Chapter 4 The Eden Garden Statute and the Enclosed-Garden Covenant Image
Song of Solomon 4:12-15
A garden inclosed is my sister, my spouse; a spring shut up, a fountain sealed. Thy plants are an orchard of pomegranates, with pleasant fruits; camphire, with spikenard, Spikenard and saffron; calamus and cinnamon, with all trees of frankincense; myrrh and aloes, with all the chief spices: A fountain of gardens, a well of living waters, and streams from Lebanon.
Genesis 2:8-10
And the LORD God planted a garden eastward in Eden; and there he put the man whom he had formed. And out of the ground made the LORD God to grow every tree that is pleasant to the sight, and good for food; the tree of life also in the midst of the garden, and the tree of knowledge of good and evil. And a river went out of Eden to water the garden;
The Song's enclosed-garden imagery saturated with spices, fruit trees, springs, and flowing waters invokes the Genesis 2 Eden garden statute as its constitutional backdrop. The LORD planted the Eden garden with every tree pleasant to the sight and good for food, watered by a river going out from Eden. The Song's beloved-as-garden is a rich deployment of this Eden imagery: the enclosed garden with its fountain of living waters and trees of spice recapitulates the Genesis 2 garden as the locus of covenant intimacy. The original garden was the created space where the first covenant of love was made; the Song's garden-beloved makes that same Eden the image of the covenant relationship.
Chapter 6 The Mutual Covenant Belonging and the Exclusive Devotion Ordinance
Song of Solomon 6:3
I am my beloved's, and my beloved is mine: he feedeth among the lilies.
Deuteronomy 6:5
And thou shalt love the LORD thy God with all thine heart, and with all thy soul, and with all thy might.
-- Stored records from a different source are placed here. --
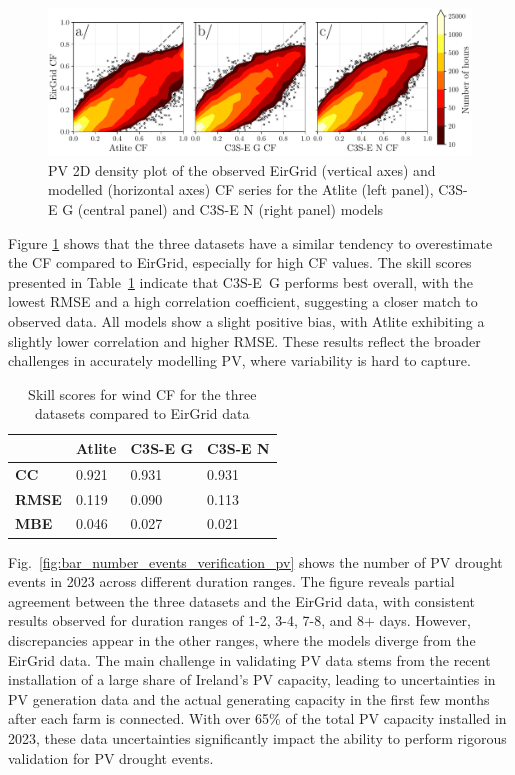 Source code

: \documentclass[a4paper, 11pt]{article}
\begin{document}
\begin{figure}[h!]
	\centering
	\includegraphics[width=\textwidth]{verification_pv_contour}
	\caption{PV 2D density plot of the observed EirGrid (vertical axes) and modelled (horizontal axes) CF series for the Atlite  (left panel), C3S-E G (central panel) and C3S-E N (right panel) models}	
	\label{fig:solar_verification_contour}
\end{figure}

Figure \ref{fig:solar_verification_contour} shows that the three datasets have a similar tendency to overestimate the CF compared to EirGrid, especially for high CF values. The skill scores presented in Table~\ref{tab:pv_skill_scores} indicate that C3S-E~G performs best overall, with the lowest RMSE and a high correlation coefficient, suggesting a closer match to observed data. All models show a slight positive bias, with Atlite exhibiting a slightly lower correlation and higher RMSE. These results reflect the broader challenges in accurately modelling PV, where variability is hard to capture.

\begin{table}[!ht]
	\centering
	\begin{tabular}{l|lll|}
	\cline{2-4}
	& \textbf{Atlite} & \textbf{C3S-E G} & \textbf{C3S-E N} \\ \hline
	\multicolumn{1}{|l|}{\textbf{CC}}   & 0.921           & 0.931            & 0.931            \\ \hline
	\multicolumn{1}{|l|}{\textbf{RMSE}} & 0.119           & 0.090            & 0.113            \\ \hline
	\multicolumn{1}{|l|}{\textbf{MBE}}   & 0.046           & 0.027           & 0.021           \\ \hline
	\end{tabular}
	\caption{Skill scores for wind CF for the three datasets compared to EirGrid data}
	\label{tab:pv_skill_scores}
\end{table}

Fig.~\ref{fig:bar_number_events_verification_pv} shows the number of PV drought events in 2023 across different duration ranges. The figure reveals partial agreement between the three datasets and the EirGrid data, with consistent results observed for duration ranges of 1-2, 3-4, 7-8, and 8+ days. However, discrepancies appear in the other ranges, where the models diverge from the EirGrid data. The main challenge in validating PV data stems from the recent installation of a large share of Ireland’s PV capacity, leading to uncertainties in PV generation data and the actual generating capacity in the first few months after each farm is connected. With over 65\% of the total PV capacity installed in 2023, these data uncertainties significantly impact the ability to perform rigorous validation for PV drought events.
\end{document}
The Song's total mutual-belonging declaration — 'I am my beloved's, and my beloved is mine' — typologically mirrors the Deuteronomy 6 total-love covenant statute. The Shema's love command establishes undivided heart, soul, and might as the constitutional standard of covenant love between Israel and the LORD. The Song's exclusive mutual possession is the human relational analog of this total covenant belonging: the beloved belongs entirely to the beloved and the beloved entirely to them, with no division of affection — the same exclusivity the Shema's total-love ordinance establishes between the covenant partners.
Chapter 8 The Love-Strong-as-Death Declaration and the Covenant Seal
Song of Solomon 8:6-7
Set me as a seal upon thine heart, as a seal upon thine arm: for love is strong as death; jealousy is cruel as the grave: the coals thereof are coals of fire, which hath a most vehement flame. Many waters cannot quench love, neither can the floods drown it: if a man would give all the substance of his house for love, it would utterly be contemned.
Deuteronomy 6:8-9
And thou shalt bind them for a sign upon thine hand, and they shall be as frontlets between thine eyes. And thou shalt write them upon the posts of thy house, and on thy gates.
The Song's seal-upon-the-heart and seal-upon-the-arm petition invokes the Deuteronomy 6 binding-upon-the-hand statute. Moses commanded the covenant words to be bound as a sign upon the hand and as frontlets between the eyes — wearing the covenant on the body as a constant reminder of total allegiance. The Song's beloved desires to be a seal on the heart and arm of the beloved in the same constitutive way: just as the Torah bound to the hand and heart establishes total covenant identity, the beloved as seal establishes an unquenchable love-bond that no water can drown and no wealth can purchase. Love as strong as death cannot be extinguished — precisely as the covenant, sealed on the body, cannot be removed.